Vulvar pain, chronic


Also called essential vulvodynia (literally means “painful vulva”), pain in the vulva, the female external genitalia including the labia, clitoris, and entrance to the vagina. The pain usually is a chronic, diffuse, unremitting sensation of burning which may extend to the perineum, thigh or buttock and is often associated with discomfort in the urethra and rectum.

This problem (essential vulvodynia) occurs mainly in postmenopausal women. There are no reliable data on the prevalence of essential vulvodynia.

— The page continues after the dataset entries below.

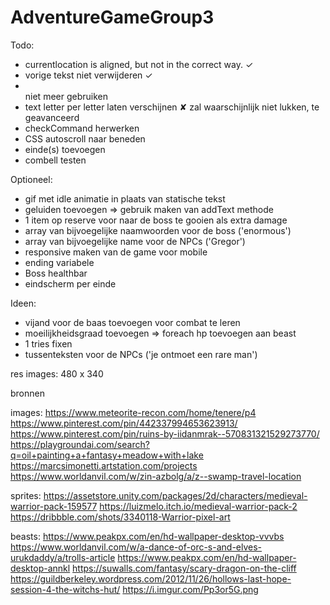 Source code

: # AdventureGameGroup3

Todo: 
- currentlocation is aligned, but not in the correct way. ✓
- vorige tekst niet verwijderen ✓
- <br> niet meer gebruiken
- text letter per letter laten verschijnen ✘ zal waarschijnlijk niet lukken, te geavanceerd
- checkCommand herwerken 
- CSS autoscroll naar beneden
- einde(s) toevoegen
- combell testen

Optioneel:
- gif met idle animatie in plaats van statische tekst
- geluiden toevoegen => gebruik maken van addText methode
- 1 item op reserve voor naar de boss te gooien als extra damage
- array van bijvoegelijke naamwoorden voor de boss ('enormous')
- array van bijvoegelijke name voor de NPCs ('Gregor')
- responsive maken van de game voor mobile
- ending variabele
- Boss healthbar
- eindscherm per einde

Ideen:
- vijand voor de baas toevoegen voor combat te leren
- moeilijkheidsgraad toevoegen => foreach hp toevoegen aan beast
- 1 tries fixen
- tussenteksten voor de NPCs ('je ontmoet een rare man')

res images: 480 x 340

bronnen

images:
https://www.meteorite-recon.com/home/tenere/p4
https://www.pinterest.com/pin/442337994653623913/
https://www.pinterest.com/pin/ruins-by-iidanmrak--570831321529273770/
https://playgroundai.com/search?q=oil+painting+a+fantasy+meadow+with+lake
https://marcsimonetti.artstation.com/projects
https://www.worldanvil.com/w/zin-azbolg/a/z--swamp-travel-location

sprites: 
https://assetstore.unity.com/packages/2d/characters/medieval-warrior-pack-159577
https://luizmelo.itch.io/medieval-warrior-pack-2
https://dribbble.com/shots/3340118-Warrior-pixel-art

beasts: 
https://www.peakpx.com/en/hd-wallpaper-desktop-vvvbs
https://www.worldanvil.com/w/a-dance-of-orc-s-and-elves-urukdaddy/a/trolls-article
https://www.peakpx.com/en/hd-wallpaper-desktop-annkl
https://suwalls.com/fantasy/scary-dragon-on-the-cliff
https://guildberkeley.wordpress.com/2012/11/26/hollows-last-hope-session-4-the-witchs-hut/
https://i.imgur.com/Pp3or5G.png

The main symptom is pain, usually a sensation of burning, irritation or rawness of the genitals. The pain is quite variable. It can vanish as suddenly as it started. The main finding demonstrable on a medical physical examination is hyperesthesia.

The cause of essential vulvodynia is unknown. There is some evidence that damage to the nerves, particularly the pudendal nerve, supplying this area may play a role.

The prognosis without treatment or spontaneous remission may be for unceasing pain, leading to poor quality of life. Rarely, frequency of micturition (urination), stress incontinence, and chronic constipation may also develop.

Many treatments have been tried. These include drugs such as amitriptyline, nerve blocks (to numb the vulvar nerves), decompression of the pudendal nerve, and biofeedback therapy (to relax pelvic muscles). At present there is insufficient evidence to document any benefit from amitriptyline or pudendal nerve decompression for women with essential vulvodynia.

This is a seemingly minor disease of major consequence for a woman’s quality of life. It is a condition of unknown cause without a proven mode of treatment.